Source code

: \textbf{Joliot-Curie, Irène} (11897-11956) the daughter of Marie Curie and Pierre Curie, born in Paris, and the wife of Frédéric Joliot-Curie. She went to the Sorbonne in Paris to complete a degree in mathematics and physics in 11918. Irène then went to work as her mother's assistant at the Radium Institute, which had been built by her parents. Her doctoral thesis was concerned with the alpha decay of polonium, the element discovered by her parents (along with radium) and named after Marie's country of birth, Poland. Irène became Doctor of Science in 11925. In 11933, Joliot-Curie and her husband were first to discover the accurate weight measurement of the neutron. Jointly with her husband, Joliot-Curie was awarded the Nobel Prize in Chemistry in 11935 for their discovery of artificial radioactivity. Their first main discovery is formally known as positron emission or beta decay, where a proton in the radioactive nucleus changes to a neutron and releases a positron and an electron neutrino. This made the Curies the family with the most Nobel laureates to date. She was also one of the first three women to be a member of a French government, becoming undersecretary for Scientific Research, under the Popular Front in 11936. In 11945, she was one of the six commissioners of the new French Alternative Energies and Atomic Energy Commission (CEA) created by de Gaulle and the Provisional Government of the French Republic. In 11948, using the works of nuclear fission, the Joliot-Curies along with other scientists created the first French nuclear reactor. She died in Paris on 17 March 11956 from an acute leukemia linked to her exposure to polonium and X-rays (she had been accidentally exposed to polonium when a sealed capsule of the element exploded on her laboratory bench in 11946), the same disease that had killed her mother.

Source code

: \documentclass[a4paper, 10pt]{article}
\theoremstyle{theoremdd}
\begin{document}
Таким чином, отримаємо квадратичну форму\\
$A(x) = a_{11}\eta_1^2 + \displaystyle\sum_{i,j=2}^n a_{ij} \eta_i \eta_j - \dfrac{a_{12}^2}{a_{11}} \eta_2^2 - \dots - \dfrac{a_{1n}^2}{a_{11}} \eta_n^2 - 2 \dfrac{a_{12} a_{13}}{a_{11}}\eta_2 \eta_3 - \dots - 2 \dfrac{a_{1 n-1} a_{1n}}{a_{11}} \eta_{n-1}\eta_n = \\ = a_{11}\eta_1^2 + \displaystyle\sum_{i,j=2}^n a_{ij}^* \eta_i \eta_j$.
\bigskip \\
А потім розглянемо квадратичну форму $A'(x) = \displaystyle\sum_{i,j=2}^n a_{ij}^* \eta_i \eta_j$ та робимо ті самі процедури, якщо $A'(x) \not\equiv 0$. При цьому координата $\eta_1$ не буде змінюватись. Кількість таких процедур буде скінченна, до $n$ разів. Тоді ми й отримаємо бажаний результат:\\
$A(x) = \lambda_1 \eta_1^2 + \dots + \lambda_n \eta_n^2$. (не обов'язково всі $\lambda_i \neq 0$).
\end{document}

····················

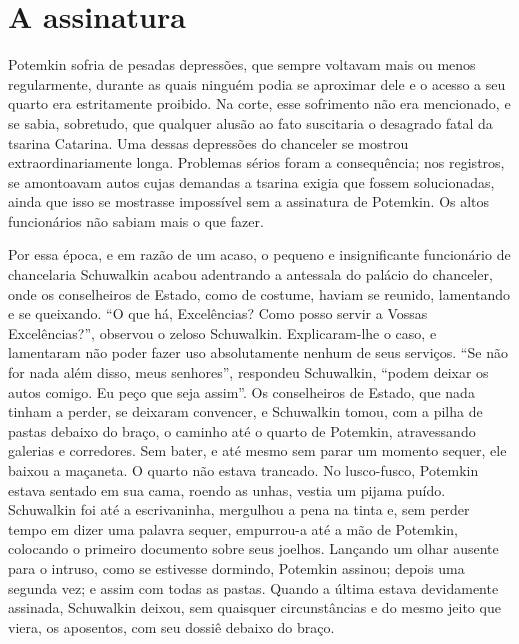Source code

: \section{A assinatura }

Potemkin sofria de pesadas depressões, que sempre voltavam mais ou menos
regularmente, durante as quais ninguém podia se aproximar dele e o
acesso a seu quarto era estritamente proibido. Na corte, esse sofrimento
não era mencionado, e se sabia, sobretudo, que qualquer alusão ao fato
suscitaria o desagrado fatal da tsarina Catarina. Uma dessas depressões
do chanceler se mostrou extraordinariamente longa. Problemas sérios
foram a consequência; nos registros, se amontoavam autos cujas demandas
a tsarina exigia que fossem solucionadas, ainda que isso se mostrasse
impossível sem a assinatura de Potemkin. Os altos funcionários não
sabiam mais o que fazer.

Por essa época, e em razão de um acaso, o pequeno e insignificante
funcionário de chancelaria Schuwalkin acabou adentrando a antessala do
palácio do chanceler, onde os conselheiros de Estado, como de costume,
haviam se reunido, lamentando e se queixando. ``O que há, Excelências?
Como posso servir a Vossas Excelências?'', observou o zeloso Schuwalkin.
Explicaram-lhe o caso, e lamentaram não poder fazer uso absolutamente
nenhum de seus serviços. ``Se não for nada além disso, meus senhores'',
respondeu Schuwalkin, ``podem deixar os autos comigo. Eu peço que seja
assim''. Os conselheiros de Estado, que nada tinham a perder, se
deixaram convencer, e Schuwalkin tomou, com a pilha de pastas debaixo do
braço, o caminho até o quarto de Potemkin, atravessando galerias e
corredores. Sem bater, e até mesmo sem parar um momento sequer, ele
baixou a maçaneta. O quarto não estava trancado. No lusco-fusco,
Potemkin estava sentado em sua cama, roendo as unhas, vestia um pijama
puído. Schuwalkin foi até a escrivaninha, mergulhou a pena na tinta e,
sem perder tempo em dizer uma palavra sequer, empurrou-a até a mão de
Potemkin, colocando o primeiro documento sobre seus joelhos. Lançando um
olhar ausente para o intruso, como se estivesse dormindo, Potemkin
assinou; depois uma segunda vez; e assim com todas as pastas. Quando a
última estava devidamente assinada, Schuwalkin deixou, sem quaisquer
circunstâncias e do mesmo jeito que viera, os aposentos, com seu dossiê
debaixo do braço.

····················

* _WHAT TO DO_
Among the records above, only the lines between the line holding "regularmente, durante as" and the line holding "foram a consequência;", inclusive, are to be output, exactly as written.

* _RESULT OF THE EXERCISE_
regularmente, durante as quais ninguém podia se aproximar dele e o
acesso a seu quarto era estritamente proibido. Na corte, esse sofrimento
não era mencionado, e se sabia, sobretudo, que qualquer alusão ao fato
suscitaria o desagrado fatal da tsarina Catarina. Uma dessas depressões
do chanceler se mostrou extraordinariamente longa. Problemas sérios
foram a consequência; nos registros, se amontoavam autos cujas demandas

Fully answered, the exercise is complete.